E sono strettamente connessi: la televisione è stato uno strumento essenziale per costruire una forma di moderno dispotismo su base democratica; il controllo della giustizia, fin dall’inizio, è stata la leva utilizzata per cercare di mettere in sicurezza cioè al riparo della legge Berlusconi.
Dai suoi «valvassini» il Cavaliere ha fatto varare in Parlamento (almeno) 37 leggi ad personam: dalle rogatorie alla riforma dei reati societari, dalla legge Gasparri sulle televisioni al Lodo Alfano, fino al decreto Salva-Milan. In breve: non c’è stato aspetto del suo sistema di potere personale ed economico che non sia stato toccato, e salvato, dalla «grazia» (laica) del Parlamento attraverso una sistematica sostituzione dell’arbitrio alla legge, con una sfrontata mortificazione del principio di ogni democrazia moderna quello secondo cui «tutti i cittadini sono eguali di fronte alla legge».
In diciassette anni Berlusconi ha subordinato, senza mai distrarsi, l’attività legislativa ai suoi interessi personali in un crescendo inarrestabile, con un uso «privatistico» dello Stato tipico del dispotismo classico.
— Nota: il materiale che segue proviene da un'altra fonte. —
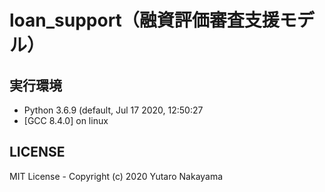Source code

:# loan_support（融資評価審査支援モデル）

## 実行環境
- Python 3.6.9 (default, Jul 17 2020, 12:50:27
- [GCC 8.4.0] on linux

## LICENSE 

MIT License - Copyright (c) 2020 Yutaro Nakayama
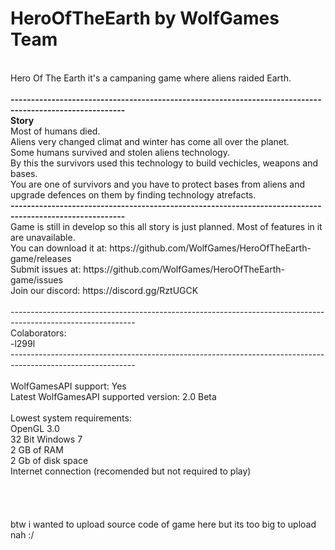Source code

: # HeroOfTheEarth by WolfGames Team
<br>
Hero Of The Earth it's a campaning game where aliens raided Earth.
<br>
<br>
<b>--------------------------------------------------------------------------------------------------------</b>
<br>
<b>Story</b>
<br>
Most of humans died.
<br>
Aliens very changed climat and winter has come all over the planet.
<br>
Some humans survived and stolen aliens technology.
<br>
By this the survivors used this technology to build vechicles, weapons and bases.
<br>
You are one of survivors and you have to protect bases from aliens and upgrade defences on them by finding technology atrefacts.
<br>
<b>--------------------------------------------------------------------------------------------------------</b>
<br>
Game is still in develop so this all story is just planned. Most of features in it are unavailable.
<br>
You can download it at: https://github.com/WolfGames/HeroOfTheEarth-game/releases
<br>
Submit issues at: https://github.com/WolfGames/HeroOfTheEarth-game/issues
<br>
Join our discord: https://discord.gg/RztUGCK
<br>
<br>
-------------------------------------------------------------------------------------------------------------
<br>
Colaborators:
<br>
-l299l
<br>
-------------------------------------------------------------------------------------------------------------
<br>
<br>
WolfGamesAPI support: Yes
<br>
Latest WolfGamesAPI supported version: 2.0 Beta
<br>
<br>
Lowest system requirements:
<br>
OpenGL 3.0
<br>
32 Bit Windows 7
<br>
2 GB of RAM
<br>
2 Gb of disk space
<br>
Internet connection (recomended but not required to play)
<br>
<br>
<br>
<br>
<br>
btw i wanted to upload source code of game here but its too big to upload nah :/
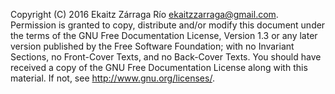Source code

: Copyright (C)  2016  Ekaitz Zárraga Río <ekaitzzarraga@gmail.com>.
    Permission is granted to copy, distribute and/or modify this document
    under the terms of the GNU Free Documentation License, Version 1.3
    or any later version published by the Free Software Foundation;
    with no Invariant Sections, no Front-Cover Texts, and no Back-Cover Texts.
    You should have received a copy of the GNU Free Documentation License
    along with this material.
    If not, see <http://www.gnu.org/licenses/>.
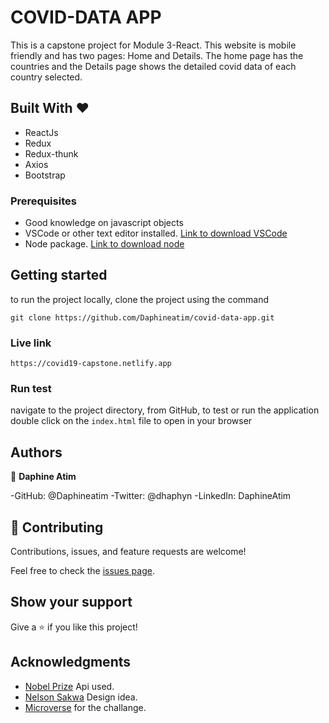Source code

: # COVID-DATA APP
This is a capstone project for Module 3-React. This website is mobile friendly and has two pages: Home and Details. The home page has the countries and the Details page shows the detailed covid data of each  country selected.


## Built With &hearts;

- ReactJs
- Redux
- Redux-thunk
- Axios
- Bootstrap

### Prerequisites

- Good knowledge on javascript objects
- VSCode or other text editor installed. [Link to download VSCode](https://code.visualstudio.com/download)
- Node package. [Link to download node](https://nodejs.org/en/download/)

## Getting started

to run the project locally, clone the project using the command

`git clone https://github.com/Daphineatim/covid-data-app.git`

###  Live link
`https://covid19-capstone.netlify.app`

### Run test

navigate to the project directory, from GitHub,
to test or run the application double click on the `index.html` file to open in your browser

## Authors

👤 **Daphine Atim**

-GitHub: @Daphineatim
-Twitter: @dhaphyn
-LinkedIn: DaphineAtim

## 🤝 Contributing

Contributions, issues, and feature requests are welcome!

Feel free to check the [issues page](../../issues/).

## Show your support

Give a ⭐️ if you like this project!

## Acknowledgments
- [Nobel Prize](https://www.nobelprize.org/about/developer-zone-2/) Api used.
- [Nelson Sakwa](https://www.behance.net/gallery/31579789/Ballhead-App-(Free-PSDs)) Design idea.
- [Microverse](https://www.microverse.org/) for the challange.
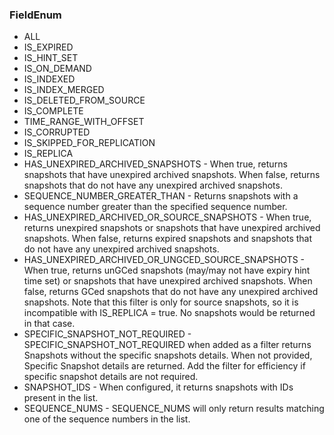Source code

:### FieldEnum
- ALL
- IS_EXPIRED
- IS_HINT_SET
- IS_ON_DEMAND
- IS_INDEXED
- IS_INDEX_MERGED
- IS_DELETED_FROM_SOURCE
- IS_COMPLETE
- TIME_RANGE_WITH_OFFSET
- IS_CORRUPTED
- IS_SKIPPED_FOR_REPLICATION
- IS_REPLICA
- HAS_UNEXPIRED_ARCHIVED_SNAPSHOTS - When true, returns snapshots that have unexpired archived snapshots.
When false, returns snapshots that do not have any unexpired archived
snapshots.
- SEQUENCE_NUMBER_GREATER_THAN - Returns snapshots with a sequence number greater than the
specified sequence number.
- HAS_UNEXPIRED_ARCHIVED_OR_SOURCE_SNAPSHOTS - When true, returns unexpired snapshots or snapshots that
have unexpired archived snapshots.
When false, returns expired snapshots and snapshots that
do not have any unexpired archived snapshots.
- HAS_UNEXPIRED_ARCHIVED_OR_UNGCED_SOURCE_SNAPSHOTS - When true, returns unGCed snapshots (may/may not have expiry hint time
set) or snapshots that have unexpired archived snapshots.
When false, returns GCed snapshots that do not have any unexpired
archived snapshots.
Note that this filter is only for source snapshots, so it is
incompatible with IS_REPLICA = true. No snapshots would be returned in
that case.
- SPECIFIC_SNAPSHOT_NOT_REQUIRED - SPECIFIC_SNAPSHOT_NOT_REQUIRED when added as a filter returns Snapshots
without the specific snapshots details. When not provided, Specific
Snapshot details are returned. Add the filter for efficiency if specific
snapshot details are not required.
- SNAPSHOT_IDS - When configured, it returns snapshots with IDs present in the list.
- SEQUENCE_NUMS - SEQUENCE_NUMS will only return results matching one of the sequence
numbers in the list.
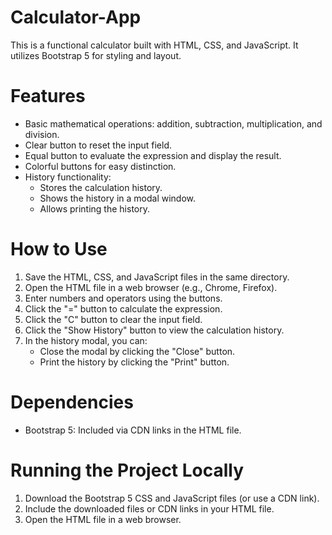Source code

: # Calculator-App

This is a functional calculator built with HTML, CSS, and JavaScript. It utilizes Bootstrap 5 for styling and layout.

# Features

* Basic mathematical operations: addition, subtraction, multiplication, and division.
* Clear button to reset the input field.
* Equal button to evaluate the expression and display the result.
* Colorful buttons for easy distinction.
* History functionality:
    * Stores the calculation history.
    * Shows the history in a modal window.
    * Allows printing the history.

# How to Use

1. Save the HTML, CSS, and JavaScript files in the same directory.
2. Open the HTML file in a web browser (e.g., Chrome, Firefox).
3. Enter numbers and operators using the buttons.
4. Click the "=" button to calculate the expression.
5. Click the "C" button to clear the input field.
6. Click the "Show History" button to view the calculation history.
7. In the history modal, you can:
    * Close the modal by clicking the "Close" button.
    * Print the history by clicking the "Print" button.

# Dependencies

* Bootstrap 5: Included via CDN links in the HTML file.

# Running the Project Locally

1. Download the Bootstrap 5 CSS and JavaScript files (or use a CDN link).
2. Include the downloaded files or CDN links in your HTML file.
3. Open the HTML file in a web browser.
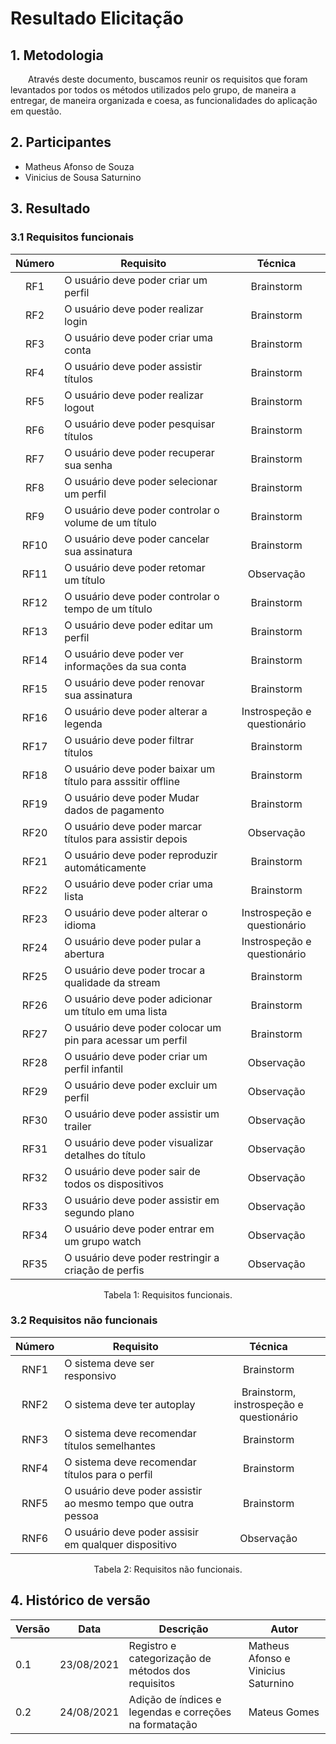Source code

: # Resultado Elicitação

## 1. Metodologia

&emsp;&emsp;Através deste documento, buscamos reunir os requisitos que foram levantados por todos os métodos utilizados pelo grupo, de maneira a entregar, de maneira organizada e coesa, as funcionalidades do aplicação em questão.

## 2. Participantes

- Matheus Afonso de Souza
- Vinicius de Sousa Saturnino

## 3. Resultado

### 3.1 Requisitos funcionais

<center>

| Número | Requisito | Técnica        |
| :------: | ---------- | :---------------------------------------------------: |
| RF1 | O usuário deve poder criar um perfil | Brainstorm |
| RF2 | O usuário deve poder realizar login | Brainstorm |
| RF3 | O usuário deve poder criar uma conta | Brainstorm |
| RF4 | O usuário deve poder assistir títulos | Brainstorm |
| RF5 | O usuário deve poder realizar logout | Brainstorm |
| RF6 | O usuário deve poder pesquisar títulos | Brainstorm |
| RF7 | O usuário deve poder recuperar sua senha | Brainstorm |
| RF8 | O usuário deve poder selecionar um perfil | Brainstorm |
| RF9 | O usuário deve poder controlar o volume de um título | Brainstorm |
| RF10 | O usuário deve poder cancelar sua assinatura | Brainstorm |
| RF11 | O usuário deve poder retomar um título | Observação |
| RF12 | O usuário deve poder controlar o tempo de um título | Brainstorm |
| RF13 | O usuário deve poder editar um perfil | Brainstorm |
| RF14 | O usuário deve poder ver informações da sua conta | Brainstorm |
| RF15 | O usuário deve poder renovar sua assinatura | Brainstorm |
| RF16 | O usuário deve poder alterar a legenda | Instrospeção e questionário |
| RF17 | O usuário deve poder filtrar títulos | Brainstorm |
| RF18 | O usuário deve poder baixar um título para asssitir offline | Brainstorm |
| RF19 | O usuário deve poder Mudar dados de pagamento | Brainstorm |
| RF20 | O usuário deve poder marcar títulos para assistir depois | Observação |
| RF21 | O usuário deve poder reproduzir automáticamente | Brainstorm |
| RF22 | O usuário deve poder criar uma lista | Brainstorm |
| RF23 | O usuário deve poder alterar o idioma | Instrospeção e questionário |
| RF24 | O usuário deve poder pular a abertura | Instrospeção e questionário |
| RF25 | O usuário deve poder trocar a qualidade da stream | Brainstorm |
| RF26 | O usuário deve poder adicionar um título em uma lista | Brainstorm |
| RF27 | O usuário deve poder colocar um pin para acessar um perfil | Brainstorm |
| RF28 | O usuário deve poder criar um perfil infantil | Observação |
| RF29 | O usuário deve poder excluir um perfil | Observação |
| RF30 | O usuário deve poder assistir um trailer | Observação |
| RF31 | O usuário deve poder visualizar detalhes do título | Observação |
| RF32 | O usuário deve poder sair de todos os dispositivos | Observação |
| RF33 | O usuário deve poder assistir em segundo plano | Observação |
| RF34 | O usuário deve poder entrar em um grupo watch | Observação |
| RF35 | O usuário deve poder restringir a criação de perfis | Observação |

<figcaption>Tabela 1: Requisitos funcionais.</figcaption>

</center>

### 3.2 Requisitos não funcionais

<center>

| Número | Requisito | Técnica        |
| :------: | ---------- | :---------------------------------------------------: |
| RNF1 | O sistema deve ser responsivo | Brainstorm |
| RNF2 | O sistema deve ter autoplay | Brainstorm, instrospeção e questionário |
| RNF3 | O sistema deve recomendar títulos semelhantes | Brainstorm |
| RNF4 | O sistema deve recomendar títulos para o perfil | Brainstorm |
| RNF5 | O usuário deve poder assistir ao mesmo tempo que outra pessoa | Brainstorm |
| RNF6 | O usuário deve poder assisir em qualquer dispositivo | Observação |

<figcaption>Tabela 2: Requisitos não funcionais.</figcaption>

</center>

## 4. Histórico de versão

| Versão | Data       | Descrição                                           | Autor        |
| ------ | ---------- | --------------------------------------------------- | ------------ |
| 0.1    | 23/08/2021 | Registro e categorização de métodos dos requisitos  | Matheus Afonso e Vinicius Saturnino |
| 0.2    | 24/08/2021 | Adição de índices e legendas e correções na formatação  | Mateus Gomes |
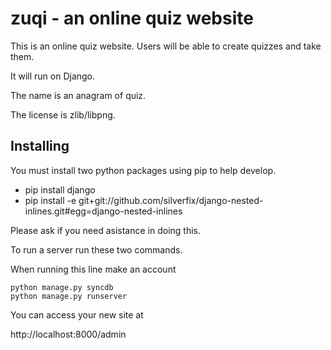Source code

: zuqi - an online quiz website
========================

This is an online quiz website. Users will be able to create quizzes and take them.

It will run on Django.

The name is an anagram of quiz.

The license is zlib/libpng.

Installing
----------

You must install two python packages using pip to help develop.
* pip install django
* pip install -e git+git://github.com/silverfix/django-nested-inlines.git#egg=django-nested-inlines

Please ask if you need asistance in doing this.

To run a server run these two commands.

When running this line make an account

    python manage.py syncdb 
    python manage.py runserver

You can access your new site at

http://localhost:8000/admin
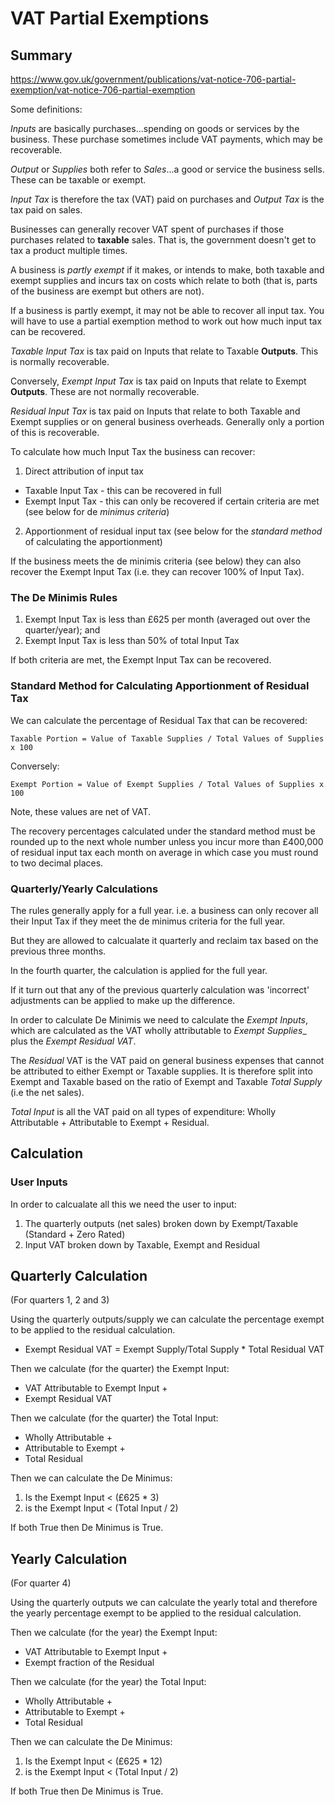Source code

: VAT Partial Exemptions
======================

Summary
-------

https://www.gov.uk/government/publications/vat-notice-706-partial-exemption/vat-notice-706-partial-exemption

Some definitions:

_Inputs_ are basically purchases...spending on goods or services by the business. These purchase sometimes include VAT payments, which may be recoverable.

_Output_ or _Supplies_ both refer to _Sales_...a good or service the business sells. These can be taxable or exempt.

_Input Tax_ is therefore the tax (VAT) paid on purchases and _Output Tax_ is the tax paid on sales.

Businesses can generally recover VAT spent of purchases if those purchases related to **taxable** sales. That is, the government doesn't get to tax a product multiple times.  

A business is _partly exempt_ if it makes, or intends to make, both taxable and exempt supplies and incurs tax on costs which relate to both (that is, parts of the business are exempt but others are not).

If a business is partly exempt, it may not be able to recover all input tax. You will have to use a partial exemption method to work out how much input tax can be recovered.

_Taxable Input Tax_ is tax paid on Inputs that relate to Taxable **Outputs**. This is normally recoverable. 

Conversely, _Exempt Input Tax_ is tax paid on Inputs that relate to Exempt **Outputs**. These are not normally recoverable.

_Residual Input Tax_ is tax paid on Inputs that relate to both Taxable and Exempt supplies or on general business overheads. Generally only a portion of this is recoverable.

To calculate how much Input Tax the business can recover:

1. Direct attribution of input tax 
  * Taxable Input Tax - this can be recovered in full
  * Exempt Input Tax - this can only be recovered if certain criteria are met (see below for de _minimus criteria_)
2. Apportionment of residual input tax (see below for the _standard method_ of calculating the apportionment)

If the business meets the de minimis criteria (see below) they can also recover the Exempt Input Tax (i.e. they can recover 100% of Input Tax).

### The De Minimis Rules

1. Exempt Input Tax is less than £625 per month (averaged out over the quarter/year); and
2. Exempt Input Tax is less than 50% of total Input Tax

If both criteria are met, the Exempt Input Tax can be recovered.

### Standard Method for Calculating Apportionment of Residual Tax

We can calculate the percentage of Residual Tax that can be recovered:

    Taxable Portion = Value of Taxable Supplies / Total Values of Supplies x 100

Conversely:

    Exempt Portion = Value of Exempt Supplies / Total Values of Supplies x 100
	
Note, these values are net of VAT.

The recovery percentages calculated under the standard method must be rounded up to the next whole number unless you incur more than £400,000 of residual input tax each month on average in which case you must round to two decimal places.

### Quarterly/Yearly Calculations

The rules generally apply for a full year. i.e. a business can only recover all their Input Tax if they meet the de minimus criteria for the full year. 

But they are allowed to calcualate it quarterly and reclaim tax based on the previous three months.

In the fourth quarter, the calculation is applied for the full year.

If it turn out that any of the previous quarterly calculation was 'incorrect' adjustments can be applied to make up the difference.

In order to calculate De Minimis we need to calculate the _Exempt Inputs_, which are calculated as the VAT wholly attributable to _Exempt Supplies__ plus the _Exempt Residual VAT_.

The _Residual_ VAT is the VAT paid on general business expenses that cannot be attributed to either Exempt or Taxable supplies. It is therefore split into Exempt and Taxable based on the ratio of Exempt and Taxable _Total Supply_ (i.e the net sales).

_Total Input_ is all the VAT paid on all types of expenditure: Wholly Attributable + Attributable to Exempt + Residual.

Calculation
-----------

### User Inputs


In order to calcualate all this we need the user to input:

1. The quarterly outputs (net sales) broken down by Exempt/Taxable (Standard + Zero Rated) 
2. Input VAT broken down by Taxable, Exempt and Residual

Quarterly Calculation
---------------------

(For quarters 1, 2 and 3)

Using the quarterly outputs/supply we can calculate the percentage exempt to be applied to the residual calculation.

* Exempt Residual VAT = Exempt Supply/Total Supply * Total Residual VAT

Then we calculate (for the quarter) the Exempt Input:

* VAT Attributable to Exempt Input +
* Exempt Residual VAT

Then we calculate (for the quarter) the Total Input:

* Wholly Attributable +
* Attributable to Exempt + 
* Total Residual

Then we can calculate the De Minimus:

1. Is the Exempt Input < (£625 * 3)
2. is the Exempt Input < (Total Input / 2)

If both True then De Minimus is True.

Yearly Calculation
------------------

(For quarter 4)

Using the quarterly outputs we can calculate the yearly total and therefore the yearly percentage exempt to be applied to the residual calculation.

Then we calculate (for the year) the Exempt Input:

* VAT Attributable to Exempt Input +
* Exempt fraction of the Residual

Then we calculate (for the year) the Total Input:

* Wholly Attributable +
* Attributable to Exempt + 
* Total Residual

Then we can calculate the De Minimus:

1. Is the Exempt Input < (£625 * 12)
2. is the Exempt Input < (Total Input / 2)

If both True then De Minimus is True.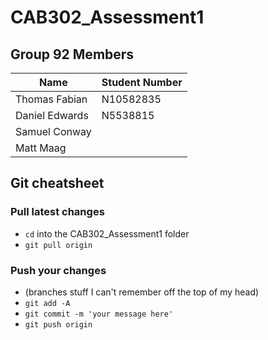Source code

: # CAB302_Assessment1 

## Group 92 Members

Name | Student Number
------------ | -------------
Thomas Fabian | N10582835
Daniel Edwards | N5538815
Samuel Conway | 
Matt Maag |


## Git cheatsheet
### Pull latest changes
* `cd` into the CAB302_Assessment1 folder
* `git pull origin`

### Push your changes
* (branches stuff I can't remember off the top of my head)
* `git add -A`
* `git commit -m 'your message here'`
* `git push origin`
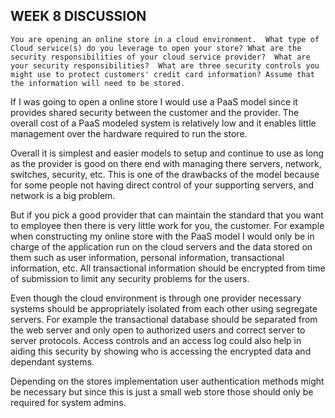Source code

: ## WEEK 8 DISCUSSION

`You are opening an online store in a cloud environment.  What type of Cloud service(s) do you leverage to open your store? What are the security responsibilities of your cloud service provider?  What are your security responsibilities?  What are three security controls you might use to protect customers' credit card information? Assume that the information will need to be stored.`

If I was going to open a online store I would use a PaaS model since it provides shared security between the customer and the provider. The overall cost of a PaaS modeled system is relatively low and it enables little management over the hardware required to run the store. 

Overall it is simplest and easier models to setup and continue to use as long as the provider is good on there end with managing there servers, network, switches, security, etc. This is one of the drawbacks of the model because for some people not having direct control of your supporting servers, and network is a big problem. 

But if you pick a good provider that can maintain the standard that you want to employee then there is very little work for you, the customer. For example when constructing my online store with the PaaS model I would only be in charge of the application run on the cloud servers and the data stored on them such as user information, personal information, transactional information, etc. All transactional information should be encrypted from time of submission to limit any security problems for the users.

Even though the cloud environment is through one provider necessary systems should be appropriately isolated from each other using segregate servers. For example the transactional database should be separated from the web server and only open to authorized users and correct server to server protocols. Access controls and an access log could also help in aiding this security by showing who is accessing the encrypted data and dependant systems. 

Depending on the stores implementation user authentication methods might be necessary but since this is just a small web store those should only be required for system admins.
Ne è scaturita una situazione premoderna, di tipo feudale: come direbbe il vecchio Marx, siamo ritornati alla «democrazia dell’illibertà», alla «compiuta alienazione» tipica del Medioevo, in cui «ogni sfera privata ha carattere politico» e si proietta in una legge che è pura e immediata espressione degli interessi privati.Tutto questo lo vediamo bene proprio mentre il berlusconismo tramonta ha acuito al massimo il problema di una pronta, efficace e severa riforma della giustizia in Italia. Come per la televisione, il tema della giustizia oggi riguarda direttamente la struttura e la costituzione interiore della nostra democrazia. Di qui non si esce, e non si può uscire, se si vuole porre su basi salde il nostro «vivere civile», cominciando a lasciarsi alle spalle la lunga stagione del dispotismo democratico e ristabilendo finalmente, e per tutti, il primato della legge, fondamento originario della eguaglianza dei cittadini.
I punti su cui lavorare sono chiari, nascono dalle cose: la lotta alla corruzione, anzitutto, che è un cancro della nostra economia; la giustizia civile che riguarda direttamente la vita dei cittadini e delle aziende; la responsabilità civile dei magistrati che va affrontata senza spirito di vendetta; la questione delicatissima, ma non più rinviabile delle intercettazioni telefoniche per tutelare al meglio diritto all’informazione e tutela della privacy quando si tratta di colloqui non penalmente rilevanti. Non si tratta, come si vede, di richieste di tipo giacobino; né di problemi che coinvolgono solamente le forze di sinistra. Sono questioni e problemi che concernono il «vincolo» originario di una comunità di cittadini e, perciò, anche di coloro che auspicano la formazione in Italia di una destra post-feudale, moderna, democratica. Quindi sono problemi che dovrebbero riguardare anche molti di coloro che, pur militando nel partito di Berlusconi, non identificano le sorti, e il futuro, del movimento con i destini privati e personali del suo fondatore. Osservino bene quello che accade nel Paese: la campana suona anche per loro.